[Opening Material for the task section]

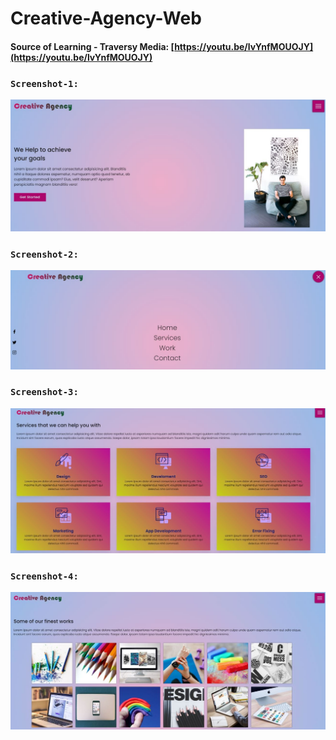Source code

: # Creative-Agency-Web

#### Source of Learning - Traversy Media: [https://youtu.be/lvYnfMOUOJY](https://youtu.be/lvYnfMOUOJY)

### `Screenshot-1:`

![Web-screenshot](https://github.com/DalpatRathore/Creative-Agency-Web/blob/main/images/screen-1.jpg)

### `Screenshot-2:`

![Web-screenshot](https://github.com/DalpatRathore/Creative-Agency-Web/blob/main/images/screen-2.jpg)

### `Screenshot-3:`

![Web-screenshot](https://github.com/DalpatRathore/Creative-Agency-Web/blob/main/images/screen-3.jpg)

### `Screenshot-4:`

![Web-screenshot](https://github.com/DalpatRathore/Creative-Agency-Web/blob/main/images/screen-4.jpg)
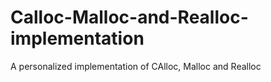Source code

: # Calloc-Malloc-and-Realloc-implementation
A personalized implementation of CAlloc, Malloc and Realloc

[Closing Material for the task section]

Keep the pictures out and write out the records exactly.

Source code

: # Creative-Agency-Web

#### Source of Learning - Traversy Media: [https://youtu.be/lvYnfMOUOJY](https://youtu.be/lvYnfMOUOJY)

### `Screenshot-1:`

![Web-screenshot](https://github.com/DalpatRathore/Creative-Agency-Web/blob/main/images/screen-1.jpg)

### `Screenshot-2:`

![Web-screenshot](https://github.com/DalpatRathore/Creative-Agency-Web/blob/main/images/screen-2.jpg)

### `Screenshot-3:`

![Web-screenshot](https://github.com/DalpatRathore/Creative-Agency-Web/blob/main/images/screen-3.jpg)

### `Screenshot-4:`

![Web-screenshot](https://github.com/DalpatRathore/Creative-Agency-Web/blob/main/images/screen-4.jpg)
Source code

: # Calloc-Malloc-and-Realloc-implementation
A personalized implementation of CAlloc, Malloc and Realloc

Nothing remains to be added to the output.